==== Data excerpts ====
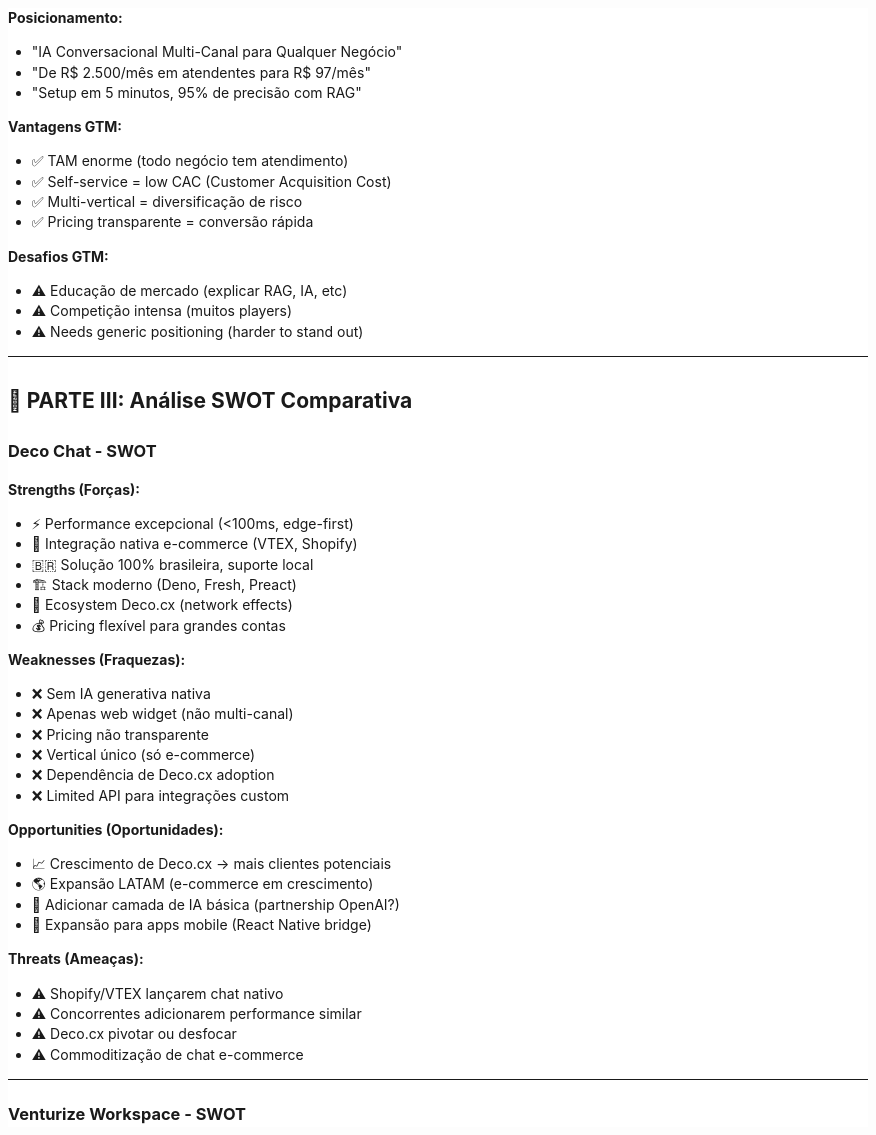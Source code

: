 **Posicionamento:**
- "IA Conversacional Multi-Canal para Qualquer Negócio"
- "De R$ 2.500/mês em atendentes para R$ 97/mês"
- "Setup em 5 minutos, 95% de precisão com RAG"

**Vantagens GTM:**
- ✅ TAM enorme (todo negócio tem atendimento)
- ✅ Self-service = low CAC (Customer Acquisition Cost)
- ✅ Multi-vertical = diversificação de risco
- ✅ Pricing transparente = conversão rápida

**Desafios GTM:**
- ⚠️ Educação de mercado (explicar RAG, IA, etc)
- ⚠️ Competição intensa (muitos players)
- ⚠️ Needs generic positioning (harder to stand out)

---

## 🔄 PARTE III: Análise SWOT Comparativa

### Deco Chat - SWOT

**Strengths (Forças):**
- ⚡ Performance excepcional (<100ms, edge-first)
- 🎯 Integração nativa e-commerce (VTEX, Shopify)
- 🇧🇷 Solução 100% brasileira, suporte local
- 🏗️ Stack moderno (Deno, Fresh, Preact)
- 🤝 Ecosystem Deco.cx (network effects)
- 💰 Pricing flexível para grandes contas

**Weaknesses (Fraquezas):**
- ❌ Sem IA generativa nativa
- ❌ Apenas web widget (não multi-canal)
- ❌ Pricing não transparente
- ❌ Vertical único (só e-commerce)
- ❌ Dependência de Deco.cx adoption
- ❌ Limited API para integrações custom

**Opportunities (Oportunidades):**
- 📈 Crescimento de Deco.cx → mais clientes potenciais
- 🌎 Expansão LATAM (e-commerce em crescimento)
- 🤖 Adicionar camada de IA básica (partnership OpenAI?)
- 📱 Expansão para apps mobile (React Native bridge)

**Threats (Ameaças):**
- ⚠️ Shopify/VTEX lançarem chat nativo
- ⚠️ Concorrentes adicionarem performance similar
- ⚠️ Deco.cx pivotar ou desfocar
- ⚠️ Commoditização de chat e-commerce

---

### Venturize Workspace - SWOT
====
==== Data excerpts ====
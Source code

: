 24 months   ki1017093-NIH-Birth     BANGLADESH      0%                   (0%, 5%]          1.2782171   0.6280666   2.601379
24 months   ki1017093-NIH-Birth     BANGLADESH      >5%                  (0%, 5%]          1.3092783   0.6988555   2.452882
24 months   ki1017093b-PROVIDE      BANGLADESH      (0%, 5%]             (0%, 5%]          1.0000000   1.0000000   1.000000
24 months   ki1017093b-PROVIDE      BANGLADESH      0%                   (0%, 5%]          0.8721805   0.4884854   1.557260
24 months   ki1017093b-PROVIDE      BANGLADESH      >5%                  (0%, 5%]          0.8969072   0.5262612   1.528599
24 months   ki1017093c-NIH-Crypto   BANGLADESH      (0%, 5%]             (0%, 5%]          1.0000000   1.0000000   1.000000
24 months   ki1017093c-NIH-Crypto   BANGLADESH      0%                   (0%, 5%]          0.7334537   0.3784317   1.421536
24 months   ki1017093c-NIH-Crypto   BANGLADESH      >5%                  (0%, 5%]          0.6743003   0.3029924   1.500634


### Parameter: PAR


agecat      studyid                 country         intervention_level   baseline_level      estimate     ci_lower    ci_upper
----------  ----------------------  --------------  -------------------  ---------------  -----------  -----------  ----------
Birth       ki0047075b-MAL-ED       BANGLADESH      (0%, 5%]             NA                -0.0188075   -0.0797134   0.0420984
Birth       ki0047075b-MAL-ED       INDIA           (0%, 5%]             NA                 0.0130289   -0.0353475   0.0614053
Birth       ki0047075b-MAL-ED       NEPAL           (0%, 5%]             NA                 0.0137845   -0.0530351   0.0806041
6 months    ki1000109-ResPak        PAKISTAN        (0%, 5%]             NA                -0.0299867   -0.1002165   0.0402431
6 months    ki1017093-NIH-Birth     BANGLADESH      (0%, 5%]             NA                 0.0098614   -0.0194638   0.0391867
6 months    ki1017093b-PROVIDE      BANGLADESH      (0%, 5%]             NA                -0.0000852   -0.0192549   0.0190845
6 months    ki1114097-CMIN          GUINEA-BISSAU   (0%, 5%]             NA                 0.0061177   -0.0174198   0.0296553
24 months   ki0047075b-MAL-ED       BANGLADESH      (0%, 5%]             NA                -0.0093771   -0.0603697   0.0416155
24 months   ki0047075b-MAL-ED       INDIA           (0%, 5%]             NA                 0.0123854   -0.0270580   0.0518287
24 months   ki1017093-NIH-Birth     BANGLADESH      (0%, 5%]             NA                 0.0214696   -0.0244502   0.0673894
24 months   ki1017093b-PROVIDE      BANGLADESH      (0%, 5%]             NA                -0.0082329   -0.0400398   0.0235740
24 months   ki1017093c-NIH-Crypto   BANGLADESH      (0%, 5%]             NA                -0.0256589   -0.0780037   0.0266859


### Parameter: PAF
====
- Work request: Write down, word for word, the lines above from the one containing "- ⚠️ Competição intensa (muitos players)" through the one containing "- ⚡ Performance", both ends included.

- Written solution:
- ⚠️ Competição intensa (muitos players)
- ⚠️ Needs generic positioning (harder to stand out)

---

## 🔄 PARTE III: Análise SWOT Comparativa

### Deco Chat - SWOT

**Strengths (Forças):**
- ⚡ Performance excepcional (<100ms, edge-first)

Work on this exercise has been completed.